Bill Shorten has doubled-down on his Australia First rhetoric, with an ad that can only be described as ‘whiter than the cast of a Channel Nine show’. Shorten promises that a Labor government will “build Australian first, buy Australian first and employ Australians first” as he is surrounded by white, blonde-haired men and women.
It doesn’t take a genius to figure out which audience Shorten is attempting to seduce. The Australia First dog-whistle is almost blatantly aimed at Trump sympathists and Hanson loyalists. The Australian and ABC News described the ad as ‘racist’. The Sydney Morning Herald was a case study in why you don’t let editors file copy during industrial action, putting up an article that even BuzzFeed would have rejected – no link provided in solidarity with striking Fairfax workers, Google it if you want to see it.
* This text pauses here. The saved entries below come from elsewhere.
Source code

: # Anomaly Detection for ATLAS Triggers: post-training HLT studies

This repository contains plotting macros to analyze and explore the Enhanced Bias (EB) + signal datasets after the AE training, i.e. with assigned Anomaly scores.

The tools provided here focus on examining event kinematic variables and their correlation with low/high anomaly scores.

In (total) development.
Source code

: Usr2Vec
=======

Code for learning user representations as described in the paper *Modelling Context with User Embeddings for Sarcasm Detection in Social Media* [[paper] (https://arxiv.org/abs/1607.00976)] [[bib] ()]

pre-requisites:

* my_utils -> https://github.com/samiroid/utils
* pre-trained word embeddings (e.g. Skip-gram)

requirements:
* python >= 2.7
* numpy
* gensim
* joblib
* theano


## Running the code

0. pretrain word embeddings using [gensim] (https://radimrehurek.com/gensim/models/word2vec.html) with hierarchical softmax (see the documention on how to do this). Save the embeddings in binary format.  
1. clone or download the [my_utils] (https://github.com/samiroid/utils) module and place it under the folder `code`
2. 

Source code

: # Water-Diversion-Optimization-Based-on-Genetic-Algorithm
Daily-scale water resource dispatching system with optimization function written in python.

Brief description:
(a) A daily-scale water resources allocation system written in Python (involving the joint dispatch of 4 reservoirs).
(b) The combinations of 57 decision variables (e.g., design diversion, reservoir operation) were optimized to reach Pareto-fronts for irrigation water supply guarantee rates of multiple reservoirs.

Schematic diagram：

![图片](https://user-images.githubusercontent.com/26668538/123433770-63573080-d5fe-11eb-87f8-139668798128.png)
Even Labor diehards rejected the ad, calling it xenophobic and disgusting. Anthony Albanese labelled the ad “a shocker” saying, “It’s not the sort of ad that I want my party to be promoting.”
This morning, Bill Shorten tweeted an admission that the ad lacked diversity.
Really Bill? A lack of diversity? That’s all that’s wrong here, too many white people? Sure, his ad looks like a printer that has run out of ink, but the continued, broad-based appeal to the hardcore racists in the various Reclaim movements is the real problem. By making Australia First the slogan for Labor in 2017, Bill Shorten is hinting that White Australia is alive and well. On the same day that Emmanuel Macron defeated the resurgent Nazis in France, Bill Shorten capitulated to them on national TV.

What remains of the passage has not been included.